O texto abaixo foi escrito em 16 de março, no início daquilo que, esperava-se, seria uma breve pausa na vida normal.
Era para ser uma segunda-feira como qualquer outra.
Mas a necessidade de ficarmos em casa, “unidos” na luta contra o Covid-19, fez com que eu acreditasse que iria trabalhar em “home office” e ao mesmo tempo passar esse tempo importante com as crianças em casa.
Logo de manhã, precisei levar a baby ao pediatra, pois estava desde sábado com tosse, coriza e uma febrinha que vinha todas as manhãs. Saí de casa com ela por volta de 9:30 acompanhada da minha doce ajudante, que logo ao chegar em casa trocou de roupa, lavou as mãos e como sempre, correu para ver os meus filhos, que a amam incondicionalmente.
Chegando no prédio do pediatra, já uma cena nos fez praticamente fazer xixi nas calças de tanto que rimos.
Enquando eu fazia o cadastro na recepção, segurando minha baby no colo, uma mulher chegou e ficou atrás de mim aguardando sua vez.
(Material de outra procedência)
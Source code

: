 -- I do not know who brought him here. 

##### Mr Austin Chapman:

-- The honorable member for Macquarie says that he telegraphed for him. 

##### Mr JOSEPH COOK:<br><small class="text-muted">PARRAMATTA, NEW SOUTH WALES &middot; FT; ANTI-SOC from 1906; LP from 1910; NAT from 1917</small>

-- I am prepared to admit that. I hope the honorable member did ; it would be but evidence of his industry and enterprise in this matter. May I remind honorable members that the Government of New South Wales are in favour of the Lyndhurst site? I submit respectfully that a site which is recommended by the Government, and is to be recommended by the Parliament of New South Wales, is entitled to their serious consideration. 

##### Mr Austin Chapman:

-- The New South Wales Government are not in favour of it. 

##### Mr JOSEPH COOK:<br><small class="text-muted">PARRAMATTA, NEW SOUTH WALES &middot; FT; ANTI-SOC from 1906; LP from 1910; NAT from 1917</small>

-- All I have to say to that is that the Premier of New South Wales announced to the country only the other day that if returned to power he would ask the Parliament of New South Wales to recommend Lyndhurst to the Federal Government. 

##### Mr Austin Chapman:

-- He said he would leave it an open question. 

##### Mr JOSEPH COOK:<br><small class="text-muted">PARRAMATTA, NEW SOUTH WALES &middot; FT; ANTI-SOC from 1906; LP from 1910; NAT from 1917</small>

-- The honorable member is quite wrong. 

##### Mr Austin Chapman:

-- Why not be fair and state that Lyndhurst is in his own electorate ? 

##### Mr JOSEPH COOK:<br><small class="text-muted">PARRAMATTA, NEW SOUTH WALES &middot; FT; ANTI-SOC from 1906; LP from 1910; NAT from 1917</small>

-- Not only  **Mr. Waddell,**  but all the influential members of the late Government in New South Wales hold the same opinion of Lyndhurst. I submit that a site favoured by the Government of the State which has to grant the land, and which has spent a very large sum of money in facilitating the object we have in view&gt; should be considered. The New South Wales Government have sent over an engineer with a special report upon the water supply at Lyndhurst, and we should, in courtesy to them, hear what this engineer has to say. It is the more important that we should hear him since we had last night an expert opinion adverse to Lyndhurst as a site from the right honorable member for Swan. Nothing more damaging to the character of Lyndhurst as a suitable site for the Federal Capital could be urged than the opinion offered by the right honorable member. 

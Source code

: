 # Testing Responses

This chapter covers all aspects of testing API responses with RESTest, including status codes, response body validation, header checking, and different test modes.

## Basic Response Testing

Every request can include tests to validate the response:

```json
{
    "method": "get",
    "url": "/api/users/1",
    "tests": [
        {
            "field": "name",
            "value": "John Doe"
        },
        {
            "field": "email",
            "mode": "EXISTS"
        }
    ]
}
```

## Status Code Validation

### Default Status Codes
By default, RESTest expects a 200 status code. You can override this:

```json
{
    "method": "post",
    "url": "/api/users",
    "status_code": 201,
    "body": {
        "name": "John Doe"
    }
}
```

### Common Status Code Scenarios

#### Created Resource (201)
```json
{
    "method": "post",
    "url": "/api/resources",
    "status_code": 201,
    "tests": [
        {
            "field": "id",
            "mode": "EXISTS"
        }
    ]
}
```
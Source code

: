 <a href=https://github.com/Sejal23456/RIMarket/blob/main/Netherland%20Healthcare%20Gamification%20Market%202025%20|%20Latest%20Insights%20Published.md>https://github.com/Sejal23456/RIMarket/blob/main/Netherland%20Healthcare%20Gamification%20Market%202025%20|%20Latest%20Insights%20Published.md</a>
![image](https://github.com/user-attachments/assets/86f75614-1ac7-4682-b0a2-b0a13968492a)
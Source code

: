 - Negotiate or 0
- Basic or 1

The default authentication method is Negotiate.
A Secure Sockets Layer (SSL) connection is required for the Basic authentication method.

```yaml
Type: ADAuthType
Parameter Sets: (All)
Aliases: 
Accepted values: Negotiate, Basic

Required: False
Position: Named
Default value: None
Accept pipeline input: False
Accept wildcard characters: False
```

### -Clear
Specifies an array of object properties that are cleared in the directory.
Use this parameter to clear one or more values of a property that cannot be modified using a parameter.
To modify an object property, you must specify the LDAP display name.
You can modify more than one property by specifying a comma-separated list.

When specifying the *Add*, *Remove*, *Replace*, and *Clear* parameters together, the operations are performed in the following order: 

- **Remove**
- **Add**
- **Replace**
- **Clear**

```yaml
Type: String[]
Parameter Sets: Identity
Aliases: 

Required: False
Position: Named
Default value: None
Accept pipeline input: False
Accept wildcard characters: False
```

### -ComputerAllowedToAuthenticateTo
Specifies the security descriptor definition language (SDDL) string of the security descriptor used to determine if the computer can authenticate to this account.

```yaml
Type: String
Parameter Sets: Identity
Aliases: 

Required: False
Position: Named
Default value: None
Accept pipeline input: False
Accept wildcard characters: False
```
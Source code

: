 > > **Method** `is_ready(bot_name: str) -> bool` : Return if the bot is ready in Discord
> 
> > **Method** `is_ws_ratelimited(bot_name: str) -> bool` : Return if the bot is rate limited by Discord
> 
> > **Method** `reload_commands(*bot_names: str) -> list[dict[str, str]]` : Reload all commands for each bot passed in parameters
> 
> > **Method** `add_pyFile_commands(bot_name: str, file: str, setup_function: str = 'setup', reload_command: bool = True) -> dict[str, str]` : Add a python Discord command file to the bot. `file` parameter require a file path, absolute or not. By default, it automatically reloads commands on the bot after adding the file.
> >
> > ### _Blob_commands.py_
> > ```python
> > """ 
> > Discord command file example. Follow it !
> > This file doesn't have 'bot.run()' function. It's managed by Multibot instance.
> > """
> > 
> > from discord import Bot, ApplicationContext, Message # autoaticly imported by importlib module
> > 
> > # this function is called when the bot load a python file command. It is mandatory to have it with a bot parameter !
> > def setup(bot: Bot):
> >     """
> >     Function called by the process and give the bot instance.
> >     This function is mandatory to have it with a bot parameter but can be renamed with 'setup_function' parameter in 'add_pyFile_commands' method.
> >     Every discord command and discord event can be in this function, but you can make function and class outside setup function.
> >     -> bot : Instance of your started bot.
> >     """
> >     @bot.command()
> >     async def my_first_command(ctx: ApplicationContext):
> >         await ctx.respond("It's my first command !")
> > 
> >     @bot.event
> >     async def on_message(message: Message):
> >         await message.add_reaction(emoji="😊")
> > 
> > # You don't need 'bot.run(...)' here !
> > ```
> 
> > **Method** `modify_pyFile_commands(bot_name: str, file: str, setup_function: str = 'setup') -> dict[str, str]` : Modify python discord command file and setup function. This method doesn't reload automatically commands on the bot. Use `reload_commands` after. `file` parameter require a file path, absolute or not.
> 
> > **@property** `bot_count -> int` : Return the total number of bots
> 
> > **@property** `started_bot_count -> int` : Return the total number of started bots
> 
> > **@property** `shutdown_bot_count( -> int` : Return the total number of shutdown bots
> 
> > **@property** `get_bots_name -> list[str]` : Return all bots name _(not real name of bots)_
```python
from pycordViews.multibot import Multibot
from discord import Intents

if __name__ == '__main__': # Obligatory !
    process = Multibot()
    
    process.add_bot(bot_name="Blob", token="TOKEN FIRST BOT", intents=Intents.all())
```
De repente a Charlotte, que está super gripada, soltou um espirro no meu colo, e sem pensar duas vezes a tia atrás de mim saiu correndo pra rua como se tivesse visto o capeta! Ficamos olhando uma para a cara da outra e rindo do desespero dela, que simplesmente desapareceu! A nêga deve ta correndo até agora.
De volta à casa, claro que encontro os outros três filhos “de férias” de pijamas: um com a cara no videogame, outra no celular e outra no computador. A ordem foi clara: “Todos pra mesa almoçar e depois, LIÇÃO!”
Lógico que todos reclamaram que não deveria ter lição “nas férias”…. “Não é justo, mamãe!”
Logo após o almoço, organizei a fila e comecei pela minha filha do PYP6. Com a ajuda das queridas mães consegui encontrar no meio dos 6.437 emails da escola o link com a programação das lições. Quando bati o olho, juro que achei que aquela lista de lição era para o semestre. Mas para minha tristeza era só a lição “do dia”.
Vi que a escola sugeriu a altura da mesa e da cadeira para que as crianças se instalassem corretamente para fazer as lições. A minha primeira meia hora foi só tentando manter minha filha sentada. A cada 30 segundos ela se enrolava feito um tatú-bola na cadeira, choramingando, reclamando de dor no olho e fazendo com que minha paciência fosse pro ralo. Três horas e quarenta minutos depois, eu já tinha repensado minha vida, me arrependido das minhas escolhas, lido um texto sobre “green school”, respondido a questões sobre o texto, estudado tudo sobre eletricidade, desenhado um mental map (nem sabia que porra era essa), feito exercícios de fração (aprendi que o número de cima se chama numerador e o de baixo denominador.
Pausa para xixi e bolo de chocolate. Na volta, mais exercícios, mais leitura de textos, mais tatú-bola enrolado na cadeira.
Pausa para respirar no saco e vamos para o filho número 2.
A porra do link não abre, mando email pra professora, peço um novo login, não funciona de novo, o moleque foge pra sala e vai jogar Minecraft. Fico puta, faço a louca, escondo os dois controles da TV, faço ameaças. De volta ao link do capeta que não abre. Desisto! Resolvemos fazer a outra lição. Spelling, leitura do texto e nada de abrir o link.
Encerramos por hoje e chamo a filha número três, que estava desde cedo “apodrecendo de tédio,” segundo ela mesma, e pedindo para ir pro shopping ‘kasamiga’ como se o mundo estivesse em festa e eu sendo a mãe malvada que quer manter uma adolescente em cárcere privado. Finalmente às 17:45 encerrei minha jornada e fui me dedicar à filhotinha número quatro, que a essa altura já tinha colado massinha em todas as paredes da casa e muito provavelmente comido um pouco de cada cor.
Só para constar, ao longo do dia recebi umas 417 mensagens do meu marido, cada uma contando uma desgraça mundial, e entre uma mensagem e outra ele ligava pra perguntar se alguém tossiu!
Fim de noite, já estou com taquicardia pensando que hoje foi só o primeiro dia.
E como percebi que estava falando sozinha durante o banho e fazendo desenhos no box do banheiro, começo a achar que o lugar mais seguro para as crianças nessa época de coronavirus é mesmo na escola.
Luzia Engelhard é mãe de quatro e está perdendo a cabeça.